Top of Records provided

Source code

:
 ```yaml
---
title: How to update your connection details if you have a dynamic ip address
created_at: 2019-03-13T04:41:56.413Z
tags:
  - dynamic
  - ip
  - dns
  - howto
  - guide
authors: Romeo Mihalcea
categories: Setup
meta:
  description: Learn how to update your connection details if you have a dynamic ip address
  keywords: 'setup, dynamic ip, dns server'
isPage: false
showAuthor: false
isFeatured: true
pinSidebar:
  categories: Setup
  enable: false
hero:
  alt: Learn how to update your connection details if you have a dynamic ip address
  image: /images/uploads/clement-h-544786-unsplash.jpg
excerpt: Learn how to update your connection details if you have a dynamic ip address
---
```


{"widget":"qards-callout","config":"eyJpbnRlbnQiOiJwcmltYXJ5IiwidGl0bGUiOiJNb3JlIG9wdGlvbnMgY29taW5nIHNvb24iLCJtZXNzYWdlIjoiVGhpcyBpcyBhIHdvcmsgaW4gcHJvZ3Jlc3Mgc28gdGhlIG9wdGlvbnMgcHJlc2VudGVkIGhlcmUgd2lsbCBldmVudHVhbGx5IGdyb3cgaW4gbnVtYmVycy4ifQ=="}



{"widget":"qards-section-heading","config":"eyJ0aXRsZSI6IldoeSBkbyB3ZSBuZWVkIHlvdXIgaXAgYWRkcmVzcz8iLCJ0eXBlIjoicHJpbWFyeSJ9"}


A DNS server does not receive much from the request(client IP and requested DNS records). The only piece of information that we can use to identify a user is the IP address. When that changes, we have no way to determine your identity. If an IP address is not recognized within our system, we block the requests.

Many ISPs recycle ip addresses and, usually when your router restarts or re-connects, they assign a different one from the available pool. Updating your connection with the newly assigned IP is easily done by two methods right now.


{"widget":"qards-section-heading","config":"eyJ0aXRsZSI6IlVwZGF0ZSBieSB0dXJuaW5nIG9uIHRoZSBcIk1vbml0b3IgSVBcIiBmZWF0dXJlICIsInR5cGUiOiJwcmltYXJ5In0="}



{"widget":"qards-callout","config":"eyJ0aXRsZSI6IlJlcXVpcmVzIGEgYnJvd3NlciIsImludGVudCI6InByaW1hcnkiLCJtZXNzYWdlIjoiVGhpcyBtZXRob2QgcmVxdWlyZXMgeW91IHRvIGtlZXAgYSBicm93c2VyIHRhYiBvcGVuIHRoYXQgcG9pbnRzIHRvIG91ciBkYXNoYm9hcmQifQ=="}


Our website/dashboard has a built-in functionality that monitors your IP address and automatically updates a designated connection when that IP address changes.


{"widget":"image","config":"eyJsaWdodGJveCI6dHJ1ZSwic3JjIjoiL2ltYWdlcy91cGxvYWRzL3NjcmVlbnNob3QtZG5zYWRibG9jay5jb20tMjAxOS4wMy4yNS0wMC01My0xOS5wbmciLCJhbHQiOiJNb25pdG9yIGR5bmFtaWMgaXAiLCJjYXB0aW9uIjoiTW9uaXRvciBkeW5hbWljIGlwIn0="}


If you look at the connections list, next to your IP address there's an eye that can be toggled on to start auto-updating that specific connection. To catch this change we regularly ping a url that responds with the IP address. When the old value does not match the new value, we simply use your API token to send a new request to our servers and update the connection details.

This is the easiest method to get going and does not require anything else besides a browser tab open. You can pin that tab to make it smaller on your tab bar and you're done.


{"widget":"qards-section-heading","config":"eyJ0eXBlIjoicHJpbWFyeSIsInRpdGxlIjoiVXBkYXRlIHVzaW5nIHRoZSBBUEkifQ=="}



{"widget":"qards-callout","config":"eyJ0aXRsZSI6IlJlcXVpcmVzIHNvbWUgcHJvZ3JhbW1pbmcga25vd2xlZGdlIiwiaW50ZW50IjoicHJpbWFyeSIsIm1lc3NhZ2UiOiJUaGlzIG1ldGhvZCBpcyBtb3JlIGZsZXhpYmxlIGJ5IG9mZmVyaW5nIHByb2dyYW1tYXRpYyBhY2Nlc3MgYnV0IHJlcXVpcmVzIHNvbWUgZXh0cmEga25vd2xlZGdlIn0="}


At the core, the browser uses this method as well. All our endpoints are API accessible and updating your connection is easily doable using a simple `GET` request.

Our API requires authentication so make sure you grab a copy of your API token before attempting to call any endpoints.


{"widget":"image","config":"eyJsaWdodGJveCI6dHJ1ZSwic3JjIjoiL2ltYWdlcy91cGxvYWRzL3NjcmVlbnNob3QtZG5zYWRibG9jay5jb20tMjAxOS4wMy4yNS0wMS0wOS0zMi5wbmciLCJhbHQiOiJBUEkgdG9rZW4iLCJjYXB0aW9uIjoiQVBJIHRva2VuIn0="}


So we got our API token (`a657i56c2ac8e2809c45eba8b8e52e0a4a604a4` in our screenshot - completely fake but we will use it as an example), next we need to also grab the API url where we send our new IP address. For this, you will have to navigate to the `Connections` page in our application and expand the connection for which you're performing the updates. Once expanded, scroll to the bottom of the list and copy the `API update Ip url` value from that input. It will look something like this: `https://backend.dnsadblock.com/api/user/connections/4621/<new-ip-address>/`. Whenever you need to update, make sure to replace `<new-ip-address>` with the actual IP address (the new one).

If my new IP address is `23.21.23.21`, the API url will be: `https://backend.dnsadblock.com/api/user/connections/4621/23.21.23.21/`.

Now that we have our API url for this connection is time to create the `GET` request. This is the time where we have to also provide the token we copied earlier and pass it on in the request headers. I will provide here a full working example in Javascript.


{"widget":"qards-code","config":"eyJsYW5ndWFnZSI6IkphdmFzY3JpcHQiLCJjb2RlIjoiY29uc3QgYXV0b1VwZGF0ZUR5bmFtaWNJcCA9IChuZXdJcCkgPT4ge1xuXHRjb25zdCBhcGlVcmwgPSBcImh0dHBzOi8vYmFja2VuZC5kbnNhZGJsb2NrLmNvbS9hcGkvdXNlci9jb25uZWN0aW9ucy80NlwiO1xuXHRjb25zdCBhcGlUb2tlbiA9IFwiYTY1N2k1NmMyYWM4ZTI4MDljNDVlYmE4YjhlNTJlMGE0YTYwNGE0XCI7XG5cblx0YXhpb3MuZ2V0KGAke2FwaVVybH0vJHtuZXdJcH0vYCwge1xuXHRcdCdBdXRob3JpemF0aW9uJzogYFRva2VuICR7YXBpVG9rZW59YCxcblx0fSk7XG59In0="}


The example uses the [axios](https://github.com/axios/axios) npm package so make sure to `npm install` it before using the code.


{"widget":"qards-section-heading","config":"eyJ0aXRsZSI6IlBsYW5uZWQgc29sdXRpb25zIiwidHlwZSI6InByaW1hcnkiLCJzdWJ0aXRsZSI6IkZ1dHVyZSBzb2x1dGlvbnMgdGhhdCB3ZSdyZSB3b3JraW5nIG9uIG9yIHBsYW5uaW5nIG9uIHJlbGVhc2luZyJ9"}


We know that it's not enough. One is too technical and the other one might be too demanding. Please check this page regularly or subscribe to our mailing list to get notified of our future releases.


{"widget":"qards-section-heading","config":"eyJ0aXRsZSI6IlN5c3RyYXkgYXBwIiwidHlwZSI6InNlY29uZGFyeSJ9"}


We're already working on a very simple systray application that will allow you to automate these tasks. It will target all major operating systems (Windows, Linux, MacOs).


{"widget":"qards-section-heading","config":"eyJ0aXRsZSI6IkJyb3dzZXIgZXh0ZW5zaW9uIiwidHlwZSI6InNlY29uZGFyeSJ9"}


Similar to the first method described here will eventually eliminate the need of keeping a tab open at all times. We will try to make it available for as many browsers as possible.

Bottom of Records provided

* Brief *
Reproduce exactly the stretch of the material above that starts at the line with "At the core, the" and ends at the line with "Our API requires", both included, and nothing else.

* Task solution *
At the core, the browser uses this method as well. All our endpoints are API accessible and updating your connection is easily doable using a simple `GET` request.

Our API requires authentication so make sure you grab a copy of your API token before attempting to call any endpoints.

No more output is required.